A marked COVID-19 pandemic-induced decline in global travel activities is reflected in reduced travel-related infectious diseases sentinel surveillance reporting.
COVID-19 大流行导致欧洲旅行者健康监测网络(EuroTravNet)的旅行者就诊量急剧下降。我们报告了 EuroTravNet 诊所记录的 COVID-19 对旅行相关传染病的影响。
纳入 2019 年 1 月 1 日至 2021 年 9 月 30 日期间就诊的旅行者。比较了大流行前时期(2019 年 1 月 1 日至 2 月 29 日的 14 个月)和大流行时期(2020 年 3 月 1 日至 2021 年 9 月 30 日的 19 个月)。

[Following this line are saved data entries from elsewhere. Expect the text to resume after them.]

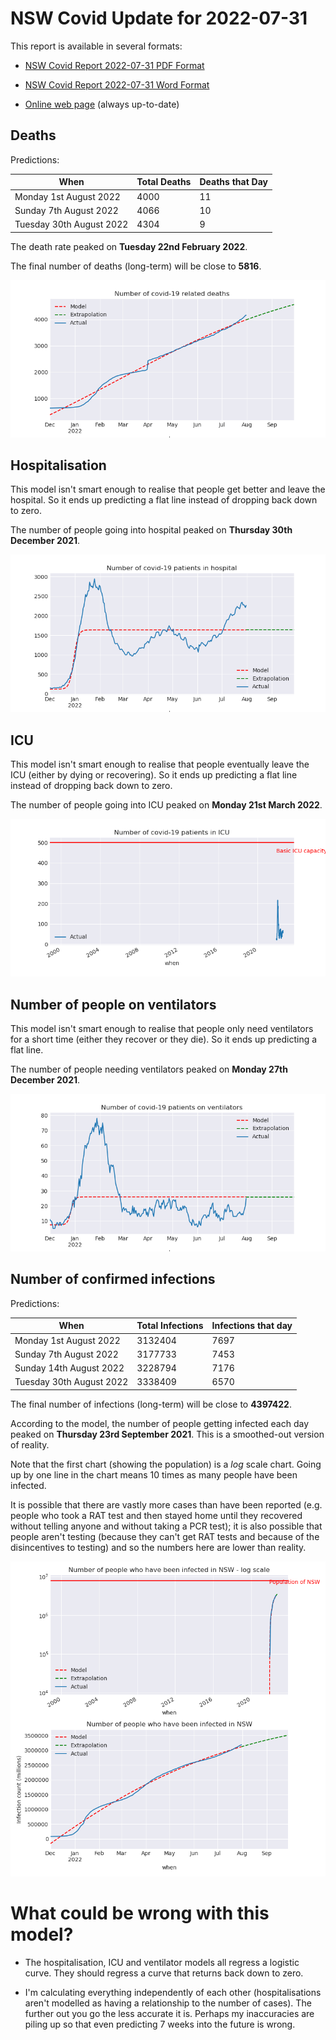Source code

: # NSW Covid Update for 2022-07-31

This report is available in several formats:

- [NSW Covid Report 2022-07-31 PDF Format](https://github.com/solresol/yet-another-pandemic-prediction/raw/main/output/2022-07-31/nsw-covid-report-2022-07-31.pdf)

- [NSW Covid Report 2022-07-31 Word Format](https://github.com/solresol/yet-another-pandemic-prediction/raw/main/output/2022-07-31/nsw-covid-report-2022-07-31.docx)

- [Online web page](https://github.com/solresol/yet-another-pandemic-prediction/tree/main/output/README.md) (always up-to-date)

## Deaths

Predictions:

| When | Total Deaths | Deaths that Day |
| ---- | ------------ | --------------- |
| Monday 1st August 2022 | 4000 | 11 |
| Sunday 7th August 2022 | 4066 | 10 |
| Tuesday 30th August 2022 | 4304 | 9 |

The death rate peaked on **Tuesday 22nd February 2022**.

The final number of deaths (long-term) will
be close to **5816**.

![](2022-07-31/deaths.png)



## Hospitalisation

This model isn't smart enough to realise that people get better and leave the hospital.
So it ends up predicting a flat line instead of dropping back down to zero.

The number of people going into hospital peaked on **Thursday 30th December 2021**.

![](2022-07-31/hospitalisation.png)

## ICU

This model isn't smart enough to realise that people eventually leave the ICU
(either by dying or recovering).
So it ends up predicting a flat line instead of dropping back down to zero.

The number of people going into ICU peaked on **Monday 21st March 2022**.

![](2022-07-31/icu.png)

## Number of people on ventilators

This model isn't smart enough to realise that people only need ventilators for
a short time (either they recover or they die). So it ends up predicting a flat line.

The number of people needing ventilators peaked on **Monday 27th December 2021**.

![](2022-07-31/ventilators.png)

## Number of confirmed infections

Predictions:

| When | Total Infections | Infections that day |
| ---- | ------------ | --------------- |
| Monday 1st August 2022 | 3132404 | 7697 |
| Sunday 7th August 2022 | 3177733 | 7453 |
| Sunday 14th August 2022 | 3228794 | 7176 |
| Tuesday 30th August 2022 | 3338409 | 6570 |

The final number of infections (long-term) will
be close to **4397422**.


According to the model, the number of people getting infected each day peaked on **Thursday 23rd September 2021**. This is a smoothed-out version of reality.

Note that the first chart (showing the population) is a *log* scale chart. Going up by one line in the chart means 10 times as many people have been infected. 

It is possible that there are vastly more cases than have been
reported (e.g. people who took a RAT test and then stayed home until
they recovered without telling anyone and without taking a PCR test);
it is also possible that people aren't testing (because they can't get
RAT tests and because of the disincentives to testing) and so the
numbers here are lower than reality.


![](2022-07-31/infection.png)



# What could be wrong with this model?

- The hospitalisation, ICU and ventilator models all regress a logistic curve. They
should regress a curve that returns back down to zero.

- I'm calculating everything independently of each other (hospitalisations aren't modelled as having a relationship to the number of cases). The further out you go the less accurate it is. Perhaps my inaccuracies are piling up so that even predicting 7 weeks into the future is wrong.

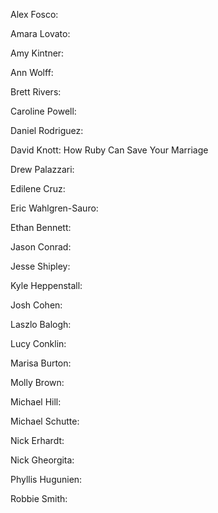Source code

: Alex Fosco: 

Amara Lovato:

Amy Kintner:

Ann Wolff: 

Brett Rivers:

Caroline Powell:

Daniel Rodriguez:

David Knott:  How Ruby Can Save Your Marriage

Drew Palazzari:

Edilene Cruz:

Eric Wahlgren-Sauro: 

Ethan Bennett:

Jason Conrad:

Jesse Shipley:

Kyle Heppenstall:

Josh Cohen:

Laszlo Balogh:

Lucy Conklin:

Marisa Burton:

Molly Brown:

Michael Hill:

Michael Schutte:

Nick Erhardt:

Nick Gheorgita:

Phyllis Hugunien:

Robbie Smith:

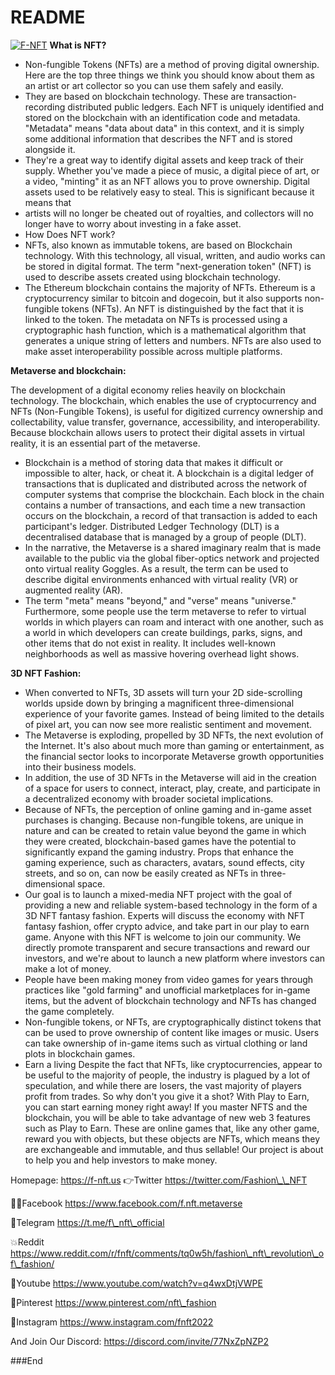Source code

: # README

[![F-NFT](https://user-images.githubusercontent.com/100182093/167264485-8078c87b-7b69-4798-8371-944cdf9620dc.png)](https://f-nft.us) **What is NFT?**

* Non-fungible Tokens (NFTs) are a method of proving digital ownership. Here are the top three things we think you should know about them as an artist or art collector so you can use them safely and easily.
* They are based on blockchain technology. These are transaction-recording distributed public ledgers. Each NFT is uniquely identified and stored on the blockchain with an identification code and metadata. "Metadata" means "data about data" in this context, and it is simply some additional information that describes the NFT and is stored alongside it.
* They're a great way to identify digital assets and keep track of their supply. Whether you've made a piece of music, a digital piece of art, or a video, "minting" it as an NFT allows you to prove ownership. Digital assets used to be relatively easy to steal. This is significant because it means that
* artists will no longer be cheated out of royalties, and collectors will no longer have to worry about investing in a fake asset.
* How Does NFT work?
* NFTs, also known as immutable tokens, are based on Blockchain technology. With this technology, all visual, written, and audio works can be stored in digital format. The term "next-generation token" (NFT) is used to describe assets created using blockchain technology.
* The Ethereum blockchain contains the majority of NFTs. Ethereum is a cryptocurrency similar to bitcoin and dogecoin, but it also supports non-fungible tokens (NFTs). An NFT is distinguished by the fact that it is linked to the token. The metadata on NFTs is processed using a cryptographic hash function, which is a mathematical algorithm that generates a unique string of letters and numbers. NFTs are also used to make asset interoperability possible across multiple platforms.

**Metaverse and blockchain:**

The development of a digital economy relies heavily on blockchain technology. The blockchain, which enables the use of cryptocurrency and NFTs (Non-Fungible Tokens), is useful for digitized currency ownership and collectability, value transfer, governance, accessibility, and interoperability. Because blockchain allows users to protect their digital assets in virtual reality, it is an essential part of the metaverse.

* Blockchain is a method of storing data that makes it difficult or impossible to alter, hack, or cheat it. A blockchain is a digital ledger of transactions that is duplicated and distributed across the network of computer systems that comprise the blockchain. Each block in the chain contains a number of transactions, and each time a new transaction occurs on the blockchain, a record of that transaction is added to each participant's ledger. Distributed Ledger Technology (DLT) is a decentralised database that is managed by a group of people (DLT).
* In the narrative, the Metaverse is a shared imaginary realm that is made available to the public via the global fiber-optics network and projected onto virtual reality Goggles. As a result, the term can be used to describe digital environments enhanced with virtual reality (VR) or augmented reality (AR).
* The term "meta" means "beyond," and "verse" means "universe." Furthermore, some people use the term metaverse to refer to virtual worlds in which players can roam and interact with one another, such as a world in which developers can create buildings, parks, signs, and other items that do not exist in reality. It includes well-known neighborhoods as well as massive hovering overhead light shows.

**3D NFT Fashion:**

* When converted to NFTs, 3D assets will turn your 2D side-scrolling worlds upside down by bringing a magnificent three-dimensional experience of your favorite games. Instead of being limited to the details of pixel art, you can now see more realistic sentiment and movement.
* The Metaverse is exploding, propelled by 3D NFTs, the next evolution of the Internet. It's also about much more than gaming or entertainment, as the financial sector looks to incorporate Metaverse growth opportunities into their business models.
* In addition, the use of 3D NFTs in the Metaverse will aid in the creation of a space for users to connect, interact, play, create, and participate in a decentralized economy with broader societal implications.
* Because of NFTs, the perception of online gaming and in-game asset purchases is changing. Because non-fungible tokens, are unique in nature and can be created to retain value beyond the game in which they were created, blockchain-based games have the potential to significantly expand the gaming industry. Props that enhance the gaming experience, such as characters, avatars, sound effects, city streets, and so on, can now be easily created as NFTs in three-dimensional space.
* Our goal is to launch a mixed-media NFT project with the goal of providing a new and reliable system-based technology in the form of a 3D NFT fantasy fashion. Experts will discuss the economy with NFT fantasy fashion, offer crypto advice, and take part in our play to earn game. Anyone with this NFT is welcome to join our community. We directly promote transparent and secure transactions and reward our investors, and we're about to launch a new platform where investors can make a lot of money.
* People have been making money from video games for years through practices like "gold farming" and unofficial marketplaces for in-game items, but the advent of blockchain technology and NFTs has changed the game completely.
* Non-fungible tokens, or NFTs, are cryptographically distinct tokens that can be used to prove ownership of content like images or music. Users can take ownership of in-game items such as virtual clothing or land plots in blockchain games.
* Earn a living Despite the fact that NFTs, like cryptocurrencies, appear to be useful to the majority of people, the industry is plagued by a lot of speculation, and while there are losers, the vast majority of players profit from trades. So why don't you give it a shot? With Play to Earn, you can start earning money right away! If you master NFTS and the blockchain, you will be able to take advantage of new web 3 features such as Play to Earn. These are online games that, like any other game, reward you with objects, but these objects are NFTs, which means they are exchangeable and immutable, and thus sellable! Our project is about to help you and help investors to make money.

Homepage: https://f-nft.us 👉Twitter https://twitter.com/Fashion\_\_NFT

💁‍♀️Facebook https://www.facebook.com/f.nft.metaverse

🚀Telegram https://t.me/f\_nft\_official

💥Reddit https://www.reddit.com/r/fnft/comments/tq0w5h/fashion\_nft\_revolution\_of\_fashion/

💎Youtube https://www.youtube.com/watch?v=q4wxDtjVWPE

💯Pinterest https://www.pinterest.com/nft\_fashion

🎁Instagram https://www.instagram.com/fnft2022

And Join Our Discord: https://discord.com/invite/77NxZpNZP2

\###End
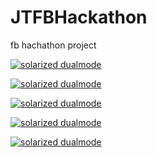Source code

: JTFBHackathon
=============

fb hachathon project

[![solarized dualmode](https://github.com/JingtingWang/JTFBHackathon/blob/master/photo%205.PNG?raw=true)](#features)

[![solarized dualmode](https://github.com/JingtingWang/JTFBHackathon/blob/master/photo%204.PNG?raw=true)](#features)

[![solarized dualmode](https://github.com/JingtingWang/JTFBHackathon/blob/master/photo%203.PNG?raw=true)](#features)

[![solarized dualmode](https://github.com/JingtingWang/JTFBHackathon/blob/master/photo%202.PNG?raw=true)](#features)


[![solarized dualmode](https://github.com/JingtingWang/JTFBHackathon/blob/master/photo%201.PNG?raw=true)](#features)
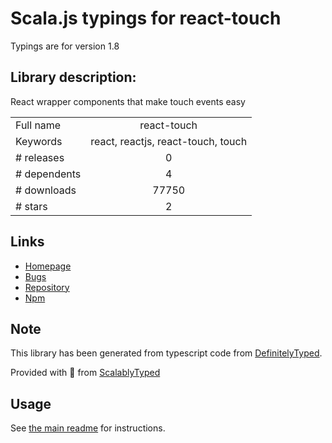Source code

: 
# Scala.js typings for react-touch

Typings are for version 1.8

## Library description:
React wrapper components that make touch events easy

|                    |                 |
| ------------------ | :-------------: |
| Full name          | react-touch |
| Keywords           | react, reactjs, react-touch, touch |
| # releases         | 0 |
| # dependents       | 4 |
| # downloads        | 77750 |
| # stars            | 2 |

## Links
- [Homepage](https://github.com/leonaves/react-touch)
- [Bugs](https://github.com/leonaves/react-touch/issues)
- [Repository](https://github.com/leonaves/react-touch)
- [Npm](https://www.npmjs.com/package/react-touch)
    


## Note
This library has been generated from typescript code from [DefinitelyTyped](https://definitelytyped.org).

Provided with :purple_heart: from [ScalablyTyped](https://github.com/oyvindberg/ScalablyTyped)

## Usage
See [the main readme](../../readme.md) for instructions.


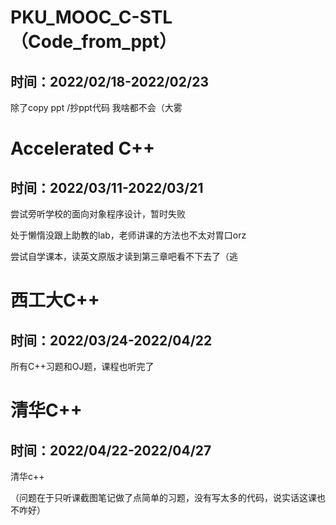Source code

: # PKU_MOOC_C-STL（Code_from_ppt）
## 时间：2022/02/18-2022/02/23
除了copy ppt /抄ppt代码 我啥都不会（大雾

# Accelerated C++
## 时间：2022/03/11-2022/03/21
尝试旁听学校的面向对象程序设计，暂时失败

处于懒惰没跟上助教的lab，老师讲课的方法也不太对胃口orz

尝试自学课本，读英文原版才读到第三章吧看不下去了（逃

# 西工大C++
## 时间：2022/03/24-2022/04/22
所有C++习题和OJ题，课程也听完了

# 清华C++
## 时间：2022/04/22-2022/04/27
清华c++

（问题在于只听课截图笔记做了点简单的习题，没有写太多的代码，说实话这课也不咋好）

在 33 个月的观察期内,该网络共接待了 15124 名就诊者,其中 72%(10941 人)在大流行前时期,28%(4183 人)在大流行时期。非移民患者的月平均就诊次数从 COVID-19 前的每月 782 次下降到 COVID-19 大流行时期的每月 220 次。在非移民患者中,发病后的前 10 个暴露国家发生了变化;意大利和奥地利等 COVID-19 暴露高峰期的国家取代了亚洲(泰国、印度尼西亚、印度)等典型的旅行目的地。报告的移民患者略有减少,前 10 个暴露国家没有变化(玻利维亚、马里)。相对频率总体下降幅度最大的三个诊断分别为急性胃肠炎(-5.3%)、狂犬病暴露后预防(-2.8%)和登革热(-2.6%)。除 COVID-19(从 0.1%上升到 12.7%)外,相对频率总体增加幅度最大的三个诊断分别为血吸虫病(+4.9%)、旋毛虫病(+2.7%)和潜伏性结核病(+2.4%)。
全球旅行活动因 COVID-19 大流行而明显减少,这反映在旅行相关传染病监测报告的减少。